Gharvest

From DPWiki
Jump to navigation Jump to search

< Harvesting/Google_Book_Search

Google made changes to how they do some things. Older versions of the gharvest script do not know where the book ends and will loop back to the beginning and continue to download the book again. If you are experiencing problems, please upgrade to the latest version.


General Installation and Setup Instructions

First you will need to download the Perl Libraries. Follow the installation instructions for the perl libraries. This is also part of a narrative for setting up a line of products for the Post Processors called GuiGuts. Ignore those references. Questions on setting up Perl would be best posted in the DP forum.
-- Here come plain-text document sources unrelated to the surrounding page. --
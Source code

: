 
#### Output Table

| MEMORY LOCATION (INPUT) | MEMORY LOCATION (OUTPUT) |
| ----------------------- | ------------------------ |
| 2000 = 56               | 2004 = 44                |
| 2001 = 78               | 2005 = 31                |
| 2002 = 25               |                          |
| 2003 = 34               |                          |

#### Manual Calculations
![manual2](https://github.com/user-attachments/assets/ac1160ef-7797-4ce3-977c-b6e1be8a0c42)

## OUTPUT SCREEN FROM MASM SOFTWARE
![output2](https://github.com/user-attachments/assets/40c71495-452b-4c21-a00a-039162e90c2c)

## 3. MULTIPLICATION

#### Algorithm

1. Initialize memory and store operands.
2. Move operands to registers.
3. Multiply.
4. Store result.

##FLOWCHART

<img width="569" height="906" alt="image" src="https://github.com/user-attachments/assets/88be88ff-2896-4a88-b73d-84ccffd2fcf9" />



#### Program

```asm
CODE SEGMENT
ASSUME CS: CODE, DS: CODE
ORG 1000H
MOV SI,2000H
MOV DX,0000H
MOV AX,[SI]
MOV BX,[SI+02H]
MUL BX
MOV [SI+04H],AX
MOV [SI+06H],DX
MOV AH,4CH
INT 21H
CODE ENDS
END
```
This is the perl script for Gharvest.

How to Install gharvest on various Linux distributions

Different Linux distributions use different package managers to perform the task of installing the needed software. Below are short instructions for how to get all of the dependancies of the gharvest script installed.

Ubuntu Linux 6.06-LTS

Ubuntu Linux 6.06 contains the a recent enough version of Perl. By default it probably will not have to be installed, but if it dose, invoke the following command:

sudo apt-get install perl

Once Perl is installed, install the following packages, as gharvest is dependant on them:

sudo apt-get install perl-tk
sudo apt-get install libwww-perl

The gharvest script also needs a recent version of cpan. This can be installed by doing the following:

sudo apt-get install cpan

Once cpan is done installing, it must be configured. Type

cpan

At the command line, and accept all the defaults. When prompted to select a mirror, select one that is geographicaly closest to you. If you find yourself stuck in a

cpan>

prompt, simply type:

exit

and you will be returned to a normal shell.

At this pint, download the gharvest script, and name it gharvest.pl.

Running gharvest

The Perl Script explains how to run it.